As told by Phoenix

I've been disabled since birth with Cerebral Palsy. I've been working in the job force since I was about 16 years old. My first job was as a coach, where I worked with children with disabilities. Always ambulatory, I never felt that I had an issue finding employment….until about four years ago. As I was in a wheelchair on a more permanent basis, I found myself laid off from a job that I had been employed at for almost 10 years. It wasn't that I couldn't find a job to interview for. It was more so, that uncomfortable moment when I went to interview for a job, and they realize, for the first time, that I’m in a wheelchair.

The entire interview process always see to be heightened and more traumatic by this fact. Or at least, that was always my perception of the situation. I always seemed to receive that “deer in headlights” look from interviewers. I don't know if it was because they were afraid to hire someone in a wheelchair, or if they were too afraid to speak their mind, in fear of saying something offensive. Either way, I always got the distinct feeling that my being in a wheelchair was a problem for them. That it made them uncomfortable. Uneasy. And to be quite honest, I was never sure if my being in a wheelchair was the reason I didn’t get a certain job, or if it was because I wasn’t qualified enough. This was a source of great frustration for me.

I got to a place where I was very torn within myself, so much so, that I often struggled with how to approach future interviews. Should I disclose my disability before the interview to better prepare them, or not say anything at all? I feared that if said too much, an excuse might be made to cancel the interview altogether. Long story short, I found Project HIRED in a very serendipitous way; and I'm glad that I did.
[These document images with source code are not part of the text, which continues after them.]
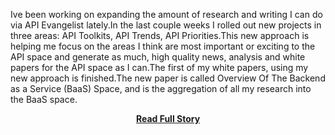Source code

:<p>Ive been working on expanding the amount of research and writing I can do via API Evangelist lately.In the last couple weeks I rolled out new projects in three areas: API Toolkits, API Trends, API Priorities.This new approach is helping me focus on the areas I think are most important or exciting to the API space and generate as much, high quality news, analysis and white papers for the API space as I can.The first of my white papers, using my new approach is finished.The new paper is called Overview Of The Backend as a Service (BaaS) Space, and is the aggregation of all my research into the BaaS space.</p>
<center><p><a href="http://www.apievangelist.com/2013/05/08/overview-of-the-backend-as-a-service-baas-space-white-paper/" style='padding:25px; font-sze:18px; font-weight: bold;'>Read Full Story</a></p></center>
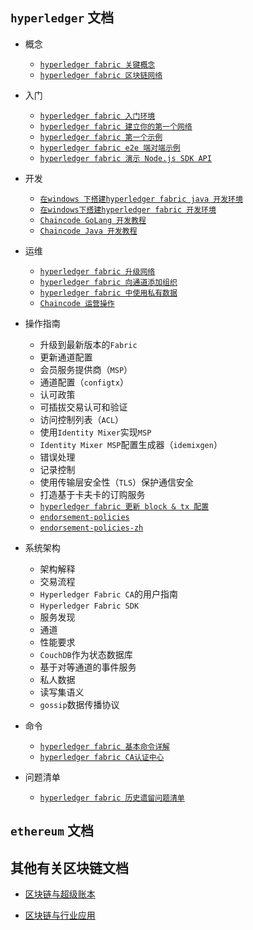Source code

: ## `hyperledger` 文档
- 概念
    + [`hyperledger fabric 关键概念`](./hyperledger/hyperledger%20fabric%20关键概念.md)
    + [`hyperledger fabric 区块链网络`](./hyperledger/hyperledger%20fabric%20区块链网络.md) 

- 入门
    + [`hyperledger fabric 入门环境`](./hyperledger/hyperledger%20fabric%20入门.md)
    + [`hyperledger fabric 建立你的第一个网络`](./hyperledger/hyperledger%20fabric%20建立你的第一个网络.md)
    + [`hyperledger fabric 第一个示例`](./hyperledger/hyperledger%20fabric%20第一个示例.md)
    + [`hyperledger fabric e2e 端对端示例`](./hyperledger/hyperledger%20fabric%20e2e%20端对端示例.md)
    + [`hyperledger fabric 演示 Node.js SDK API`](./hyperledger/hyperledger%20fabric%20演示%20Node.js%20SDK%20API.md)

- 开发
    + [`在windows 下搭建hyperledger fabric java 开发环境`](./hyperledger/在windows%20下搭建hyperledger%20fabric%20java%20开发环境.md)
    + [`在windows下搭建hyperledger fabric 开发环境`](./hyperledger/在windows下搭建hyperledger%20fabric%20开发环境.md)
    + [`Chaincode GoLang 开发教程`](./hyperledger/Chaincode%20开发教程.md)
    + [`Chaincode Java 开发教程`](./hyperledger/Chaincode%20Java开发教程.md#)

- 运维
    + [`hyperledger fabric 升级网络`](./hyperledger/hyperledger%20fabric%20升级网络组建.md)
    + [`hyperledger fabric 向通道添加组织`](./hyperledger/hyperledger%20fabric%20向通道添加组织.md)
    + [`hyperledger fabric 中使用私有数据`](./hyperledger/hyperledger%20fabric%20中使用私有数据.md)
    + [`Chaincode 运营操作`](./hyperledger/Chaincode%20运营操作.md)

- 操作指南
    + 升级到最新版本的`Fabric`
    + 更新通道配置
    + 会员服务提供商（`MSP`）
    + 通道配置（`configtx`）
    + 认可政策
    + 可插拔交易认可和验证
    + 访问控制列表（`ACL`）
    + 使用`Identity Mixer`实现`MSP`
    + `Identity Mixer MSP`配置生成器（`idemixgen`）
    + 错误处理
    + 记录控制
    + 使用传输层安全性（`TLS`）保护通信安全
    + 打造基于卡夫卡的订购服务
    + [`hyperledger fabric 更新 block & tx 配置`](./hyperledger/hyperledger%20fabric%20更新%20block%20&%20tx%20配置.md)
    + [`endorsement-policies`](./hyperledger/endorsement-policies.md)
    + [`endorsement-policies-zh`](./hyperledger/endorsement-policies-zh.md)

- 系统架构
    + 架构解释
    + 交易流程
    + `Hyperledger Fabric CA`的用户指南
    + `Hyperledger Fabric SDK`
    + 服务发现
    + 通道
    + 性能要求
    + `CouchDB`作为状态数据库
    + 基于对等通道的事件服务
    + 私人数据
    + 读写集语义
    + `gossip`数据传播协议
    
- 命令
    + [`hyperledger fabric 基本命令详解`](./hyperledger/hyperledger%20fabric%20基本命令详解.md)
    + [`hyperledger fabric CA认证中心`](./hyperledger/hyperledger%20fabric%20CA认证中心.md)

- 问题清单
    + [`hyperledger fabric 历史遗留问题清单`](./hyperledger/hyperledger%20fabric%20历史遗留问题清单.md)

## `ethereum` 文档



## 其他有关区块链文档

+ [区块链与超级账本](./区块链与超级账本.md)

+ [区块链与行业应用](./区块链与行业应用.md)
From the moment I walked through the doors and was greeted by a very nice woman named Vera, my experience at Project HIRED has been a blessing! They offered me a series of workshops to sharpen my skills, which were very beneficial, particularly the computer classes, and the mock job interview workshops. I'd like to think that the main reason I was able to acquire the first job I applied for after entering the program was because of all the prep work that the Project HIRED staff and volunteers helped me complete.

What was key for me was that I knew that the people I was interviewing with already had a relationship with Project HIRED and they knew right out of the gate that they would be interviewing with someone who has a disability. Knowing that my interviewers were fully aware of my disability before I even entered the interview was a source of great peace for me and allowed me to have greater confidence in the interview itself. My heart's desire is that more companies will jump on board; letting Project HIRED be a liaison between the employer and prospective employee, who is living with a disability in some way. It makes the whole job-search process for both employer and employee less daunting. I am particularly impressed with how Project HIRED was so willing to continue to assist me even after I received a contract position through them with the Veterans Administration. Initially, I experienced some accessibility issues, but Project HIRED jumped right in to do what they could to make the situation better for me.
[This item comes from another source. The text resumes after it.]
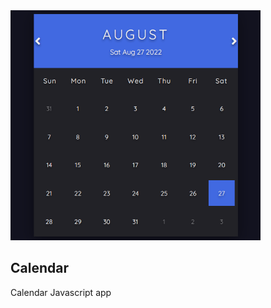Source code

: 
<img width="400" src="https://github.com/milosm89/calendar/blob/master/img/Calendar.PNG" alt="Calendar">
<h2>Calendar</h2>
Calendar Javascript app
Project HIRED has been there for me through all the different stages of my job endeavors. I am very grateful that a nonprofit like Project HIRED exists to help individuals with disabilities find employment while raising their clients’ self-esteem and helping them become contributing members of society. The most beautiful part about the program is that they do all of this for free. The fact that their services were free was a wonderful burden off my shoulders. I'm truly grateful for everything Project HIRED has done for me individually and I hope will do for many more people like me.